La versione definitiva della famigerata Web Tax inclusa nella Legge di Stabilità non è propriamente una tassa in senso stretto ma un provvedimento atto a bloccare la “scappatoia” contabile di molti player stranieri della New Economy come Google e Facebook che finora potevano evitare di pagare un tributo al Fusco italiano.
Il provvedimento prevede l’obbligo di acquistare servizi di pubblicità , link sponsorizzati online e spazi pubblicitari solo da soggetti titolari di partita IVA italiana. Le multinazionali sfruttavano invece finora una debolezza delle norme europee, pagando le tasse solo sugli introiti derivanti dalle attività operate sul porprio suolo nazionale e non quello generato da attività operate per loro conto da società controllate con sede legale in paesi terzi. La Web Tax italiana si prefigge proprio di rendere tracciabili tali introiti quando sono frutto di operazioni italiane, permettendo così al Fisco italiano di non venire scavalcato.

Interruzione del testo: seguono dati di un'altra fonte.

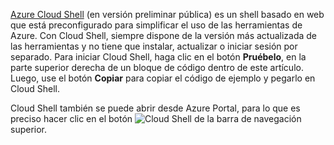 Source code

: [Azure Cloud Shell](https://docs.microsoft.com/azure/cloud-shell/quickstart) (en versión preliminar pública) es un shell basado en web que está preconfigurado para simplificar el uso de las herramientas de Azure. Con Cloud Shell, siempre dispone de la versión más actualizada de las herramientas y no tiene que instalar, actualizar o iniciar sesión por separado. Para iniciar Cloud Shell, haga clic en el botón **Pruébelo**, en la parte superior derecha de un bloque de código dentro de este artículo. Luego, use el botón **Copiar** para copiar el código de ejemplo y pegarlo en Cloud Shell.

Cloud Shell también se puede abrir desde Azure Portal, para lo que es preciso hacer clic en el botón ![Cloud Shell](../media/cloud-shell-try-it/cs-button.png) de la barra de navegación superior.




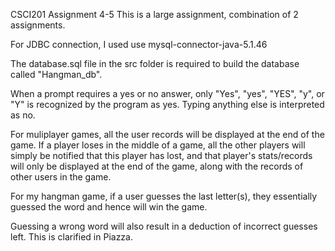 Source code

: CSCI201 Assignment 4-5
This is a large assignment, combination of 2 assignments.

For JDBC connection, I used use mysql-connector-java-5.1.46

The database.sql file in the src folder is required to build the database called "Hangman_db".


When a prompt requires a yes or no answer, only "Yes", "yes", "YES", "y", or "Y" is recognized by the program as yes. 
Typing anything else is interpreted as no. 

For muliplayer games, all the user records will be displayed at the end of the game. If a player loses in the middle of a game, all the other players will simply be notified that this player has lost, and that player's stats/records will only be displayed at the end of the game, along with the records of other users in the game.  

For my hangman game, if a user guesses the last letter(s), they essentially guessed the word and hence will win the game. 

Guessing a wrong word will also result in a deduction of incorrect guesses left. This is clarified in Piazza. 
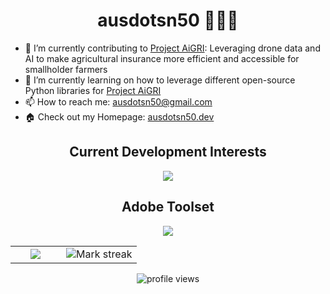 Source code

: <h1 align="center">ausdotsn50 👩🏻‍💻</h1>

- 🔭 I’m currently contributing to [Project AiGRI](https://github.com/ProjectAiGRI): Leveraging drone data and AI to make agricultural insurance more efficient and accessible for smallholder farmers
- 🌱 I’m currently learning on how to leverage different open-source Python libraries for [Project AiGRI](https://github.com/ProjectAiGRI)
- 📫 How to reach me: ausdotsn50@gmail.com
- 🏠 Check out my Homepage: [ausdotsn50.dev](https://ausdotsn50.dev)

<!-- Current Development Interests -->
<h2 align="center">Current Development Interests</h2>
<p align="center">
    <img src="https://skillicons.dev/icons?i=c,python,java,sqlite,html,css,js,flask,nodejs,express,postgresql,react,git,github,vscode,postman&perline=14" />
</p>

<!-- Adobe Toolset -->
<h2 align="center">Adobe Toolset</h2>
<p align="center">
  <img src="https://skillicons.dev/icons?i=ae,au,pr,ps&perline=14" />
</p>

<!--- Github stats -->
<table align="center" style="border: none">
<tr style="border: none">

<td width="40%" align="center">
    <img src="https://github-readme-stats.vercel.app/api/top-langs/?username=ausdotsn50&layout=compact&theme=dark&v=2" />
</td>

<td width="60%" align="center">  
  <img  title="🔥 Get streak stats for your profile at git.io/streak-stats" alt="Mark streak" src="https://github-readme-streak-stats.herokuapp.com/?user=ausdotsn50&theme=dark&hide_border=false&v=2" /> 
</td>

</tr>
</table>

<!-- Profile views -->
<p align="center">
    <img src="https://komarev.com/ghpvc/?username=ausdotsn50&style=plastic&color=red" alt="profile views"/>
</p>
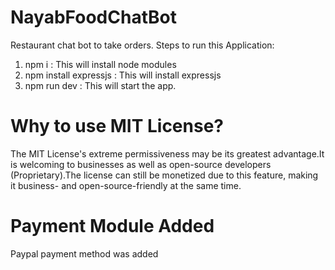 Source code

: # NayabFoodChatBot
Restaurant chat bot to take orders.
Steps to run this Application:
1. npm i : This will install node modules
2. npm install expressjs : This will install expressjs 
3. npm run dev : This will start the app.

# Why to use MIT License?
The MIT License's extreme permissiveness may be its greatest advantage.It is welcoming to businesses as well as open-source developers (Proprietary).The license can still be monetized due to this feature, making it business- and open-source-friendly at the same time.

# Payment Module Added
Paypal payment method was added
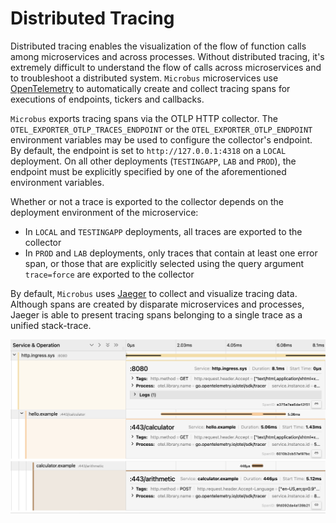 # Distributed Tracing

Distributed tracing enables the visualization of the flow of function calls among microservices and across processes. Without distributed tracing, it's extremely difficult to understand the flow of calls across microservices and to troubleshoot a distributed system.
`Microbus` microservices use [OpenTelemetry](https://opentelemetry.io) to automatically create and collect tracing spans for executions of endpoints, tickers and callbacks.

`Microbus` exports tracing spans via the OTLP HTTP collector. The `OTEL_EXPORTER_OTLP_TRACES_ENDPOINT` or the `OTEL_EXPORTER_OTLP_ENDPOINT` environment variables may be used to configure the collector's endpoint.
By default, the endpoint is set to `http://127.0.0.1:4318` on a `LOCAL` deployment.
On all other deployments (`TESTINGAPP`, `LAB` and `PROD`), the endpoint must be explicitly specified by one of the aforementioned environment variables.

Whether or not a trace is exported to the collector depends on the deployment environment of the microservice:

- In `LOCAL` and `TESTINGAPP` deployments, all traces are exported to the collector
- In `PROD` and `LAB` deployments, only traces that contain at least one error span, or those that are explicitly selected using the query argument `trace=force` are exported to the collector

By default, `Microbus` uses [Jaeger](https://www.jaegertracing.io) to collect and visualize tracing data.
Although spans are created by disparate microservices and processes, Jaeger is able to present tracing spans belonging to a single trace as a unified stack-trace.

<img src="distribtracing-1.png" width="1011">
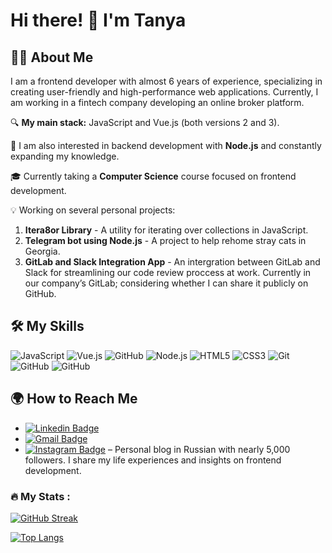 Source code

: <div id="header">
  
  # Hi there! 👋 I'm Tanya
  ## 👩‍💻 About Me

  I am a frontend developer with almost 6 years of experience, specializing in creating user-friendly and high-performance web applications. Currently, I am working in a fintech company developing an online broker platform.

  🔍 **My main stack:** JavaScript and Vue.js (both versions 2 and 3).
  
  🌱 I am also interested in backend development with **Node.js** and constantly expanding my knowledge.

  🎓 Currently taking a **Computer Science** course focused on frontend development.

  💡 Working on several personal projects:
    
  1. **Itera8or Library** - A utility for iterating over collections in JavaScript.
  2. **Telegram bot using Node.js** - A project to help rehome stray cats in Georgia.
  3. **GitLab and Slack Integration App** - An intergration between GitLab and Slack for streamlining our code review proccess at work. Currently in our company’s GitLab; considering whether I can share it publicly on GitHub.

  ##  🛠️ My Skills
  ![JavaScript](https://img.shields.io/badge/-JavaScript-333?style=flat&logo=javascript)
  ![Vue.js](https://img.shields.io/badge/-Vue.js-333?style=flat&logo=vue.js)
  ![GitHub](https://img.shields.io/badge/-Vuetify-333?style=flat&logo=vuetify)
  ![Node.js](https://img.shields.io/badge/-Node.js-333?style=flat&logo=node.js)
  ![HTML5](https://img.shields.io/badge/-HTML5-333?style=flat&logo=html5)
  ![CSS3](https://img.shields.io/badge/-CSS3-333?style=flat&logo=css3)
  ![Git](https://img.shields.io/badge/-Git-333?style=flat&logo=git)
  ![GitHub](https://img.shields.io/badge/-GitHub-333?style=flat&logo=github)
  ![GitHub](https://img.shields.io/badge/-GitLab-333?style=flat&logo=gitlab)

  ##  🌍 How to Reach Me
  - [![Linkedin Badge](https://img.shields.io/badge/-tanyalagodich-blue?style=flat-square&logo=Linkedin&logoColor=white&link=https://www.linkedin.com/in/tatiana-lagodich-4a74291a4/)](https://www.linkedin.com/in/tatiana-lagodich-4a74291a4/)
  - [![Gmail Badge](https://img.shields.io/badge/-tanyalagodichka@gmail.com-c14438?style=flat-square&logo=Gmail&logoColor=white&link=mailto:tanyalagodichka@gmail.com)](mailto:tanyalagodichka@gmail.com)
  - [![Instagram Badge](https://img.shields.io/badge/-tanyalagodich-purple?style=flat-square&logo=instagram&logoColor=white&link=https://instagram.com/tanyalagodich/)](https://instagram.com/tanyalagodich) – Personal blog in Russian with nearly 5,000 followers. I share my life experiences and insights on frontend development.


</div>

### :fire: My Stats :
[![GitHub Streak](http://github-readme-streak-stats.herokuapp.com?user=TanyaLagodich&theme=dark&background=000000)](https://git.io/streak-stats)

[![Top Langs](https://github-readme-stats.vercel.app/api/top-langs/?username=TanyaLagodich&layout=compact&theme=vision-friendly-dark)](https://github.com/anuraghazra/github-readme-stats)

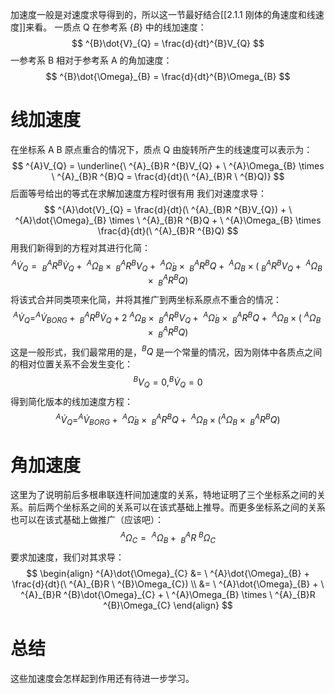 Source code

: 加速度一般是对速度求导得到的，所以这一节最好结合[[2.1.1 刚体的角速度和线速度]]来看。
一质点 Q 在参考系 $\{ B \}$ 中的线加速度：
$$
^{B}\dot{V}_{Q} = \frac{d}{dt}^{B}V_{Q}
$$
一参考系 B 相对于参考系 A 的角加速度：
$$
^{B}\dot{\Omega}_{B} = \frac{d}{dt}^{B}\Omega_{B}
$$
# 线加速度
在坐标系 A B 原点重合的情况下，质点 Q 由旋转所产生的线速度可以表示为：
$$
^{A}V_{Q} = \underline{\ ^{A}_{B}R ^{B}V_{Q} + \ ^{A}\Omega_{B} \times \ ^{A}_{B}R ^{B}Q = \frac{d}{dt}(\ ^{A}_{B}R \ ^{B}Q)}
$$
	后面等号给出的等式在求解加速度方程时很有用
我们对速度求导：
$$
^{A}\dot{V}_{Q} = \frac{d}{dt}(\ ^{A}_{B}R ^{B}V_{Q}) + \ ^{A}\dot{\Omega}_{B} \times \ ^{A}_{B}R ^{B}Q + \ ^{A}\Omega_{B} \times \frac{d}{dt}(\ ^{A}_{B}R ^{B}Q)
$$
用我们新得到的方程对其进行化简：
$$
^{A}\dot{V}_{Q} = \ ^{A}_{B}R ^{B}\dot{V}_{Q} + \ ^{A}\Omega_{B} \times \ ^{A}_{B}R ^{B}V_{Q} + \ ^{A}\dot{\Omega}_{B} \times \ ^{A}_{B}R ^{B}Q + \ ^{A}\Omega_{B} \times(\ ^{A}_{B}R ^{B}V_{Q} + \ ^{A}\Omega_{B} \times \ ^{A}_{B}R ^{B}Q)
$$
将该式合并同类项来化简，并将其推广到两坐标系原点不重合的情况：
$$
^{A}\dot{V}_{Q} = ^{A}\dot{V}_{BORG} + \ ^{A}_{B}R ^{B}\dot{V}_{Q} + 2\ ^{A}\Omega_{B} \times \ ^{A}_{B}R ^{B}V_{Q} + \ ^{A}\dot{\Omega}_{B} \times \ ^{A}_{B}R ^{B}Q + \ ^{A}\Omega_{B} \times (\ ^{A}\Omega_{B} \times \ ^{A}_{B}R ^{B}Q)
$$
这是一般形式，我们最常用的是，$^{B}Q$ 是一个常量的情况，因为刚体中各质点之间的相对位置关系不会发生变化：
$$
^{B}V_{Q} = 0,^{B}\dot{V}_{Q} = 0
$$
得到简化版本的线加速度方程：
$$
^{A}\dot{V}_{Q} = ^{A}\dot{V}_{BORG} + \ ^{A}\dot{\Omega}_{B} \times \ ^{A}_{B}R ^{B}Q + \ ^{A}\Omega_{B} \times (^{A}\Omega_{B} \times \ ^{A}_{B}R ^{B}Q)
$$
# 角加速度
这里为了说明前后多根串联连杆间加速度的关系，特地证明了三个坐标系之间的关系。前后两个坐标系之间的关系可以在该式基础上推导。而更多坐标系之间的关系也可以在该式基础上做推广（应该吧）：
$$
^{A}\Omega_{C} = \ ^{A}\Omega_{B} + \ ^{A}_{B}R \ ^{B}\Omega_{C}
$$
要求加速度，我们对其求导：
$$
\begin{align}
^{A}\dot{\Omega}_{C} &= \ ^{A}\dot{\Omega}_{B} + \frac{d}{dt}(\ ^{A}_{B}R \ ^{B}\Omega_{C}) \\
&= \ ^{A}\dot{\Omega}_{B} + \ ^{A}_{B}R ^{B}\dot{\Omega}_{C} + \ ^{A}\Omega_{B} \times \ ^{A}_{B}R ^{B}\Omega_{C}
\end{align}
$$
# 总结
这些加速度会怎样起到作用还有待进一步学习。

Come? Obbligando gli inserzionisti a comprare pubblicità digitale e servizi connessi soltanto da Partite IVA italiane. Finora, invece, si poteva creare una società in Irlanda che detiene la proprietà intellettuale, affidando ad una seconda società irlandese la conduzione commerciale dei servizi legati al marchio e la relativa fatturazione degli introiti (compensando con le royalties della prima società gli attivi e i passivi). In questo modo, la prima società paga le tasse, ma siccome l’Irlanda ha rapporti vantaggiosi con realtà come le isole Cayman, la maggior parte degli imponibili vengono fatti sparire. Per molti la WebTax rischia comunque di allontanare le aziende straniere penalizzando ancora, semmai ce ne fosse bisogno, il mercato italiano. Il vero nodo è trovare un giusto equilibrio tra nuove forme dell’economia con le legislazioni dei diversi Paesi.